▸ **WORKING DATA**

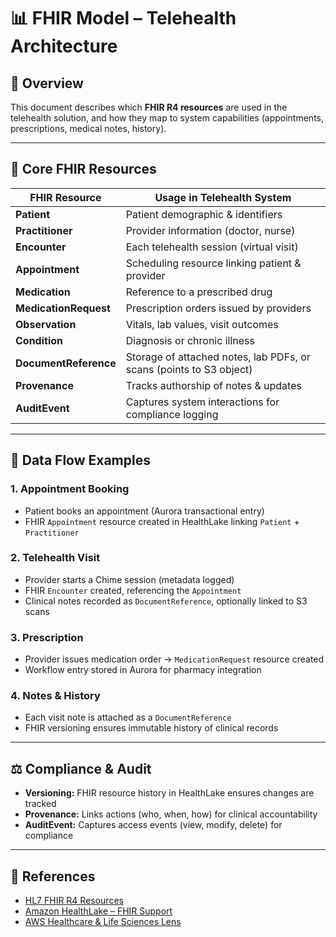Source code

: # 📊 FHIR Model – Telehealth Architecture

## 📌 Overview
This document describes which **FHIR R4 resources** are used in the telehealth solution, and how they map to system capabilities (appointments, prescriptions, medical notes, history).

---

## 🧩 Core FHIR Resources

| FHIR Resource         | Usage in Telehealth System |
|------------------------|----------------------------|
| **Patient**           | Patient demographic & identifiers |
| **Practitioner**      | Provider information (doctor, nurse) |
| **Encounter**         | Each telehealth session (virtual visit) |
| **Appointment**       | Scheduling resource linking patient & provider |
| **Medication**        | Reference to a prescribed drug |
| **MedicationRequest** | Prescription orders issued by providers |
| **Observation**       | Vitals, lab values, visit outcomes |
| **Condition**         | Diagnosis or chronic illness |
| **DocumentReference** | Storage of attached notes, lab PDFs, or scans (points to S3 object) |
| **Provenance**        | Tracks authorship of notes & updates |
| **AuditEvent**        | Captures system interactions for compliance logging |

---

## 🔄 Data Flow Examples

### 1. Appointment Booking
- Patient books an appointment (Aurora transactional entry)  
- FHIR `Appointment` resource created in HealthLake linking `Patient` + `Practitioner`  

### 2. Telehealth Visit
- Provider starts a Chime session (metadata logged)  
- FHIR `Encounter` created, referencing the `Appointment`  
- Clinical notes recorded as `DocumentReference`, optionally linked to S3 scans  

### 3. Prescription
- Provider issues medication order → `MedicationRequest` resource created  
- Workflow entry stored in Aurora for pharmacy integration  

### 4. Notes & History
- Each visit note is attached as a `DocumentReference`  
- FHIR versioning ensures immutable history of clinical records  

---

## ⚖️ Compliance & Audit
- **Versioning:** FHIR resource history in HealthLake ensures changes are tracked  
- **Provenance:** Links actions (who, when, how) for clinical accountability  
- **AuditEvent:** Captures access events (view, modify, delete) for compliance  

---

## 📌 References
- [HL7 FHIR R4 Resources](https://www.hl7.org/fhir/resourcelist.html)  
- [Amazon HealthLake – FHIR Support](https://docs.aws.amazon.com/healthlake/latest/devguide/what-is-healthlake.html)  
- [AWS Healthcare & Life Sciences Lens](https://docs.aws.amazon.com/wellarchitected/latest/healthcare-industry-lens/healthcare-industry-lens.html)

▸ **DIRECTIONS FOR THIS TASK**
Search the records for lines holding the word "Captures", then copy each line you find.

▸ **EXPECTED ANSWER**
| **AuditEvent**        | Captures system interactions for compliance logging |
- **AuditEvent:** Captures access events (view, modify, delete) for compliance  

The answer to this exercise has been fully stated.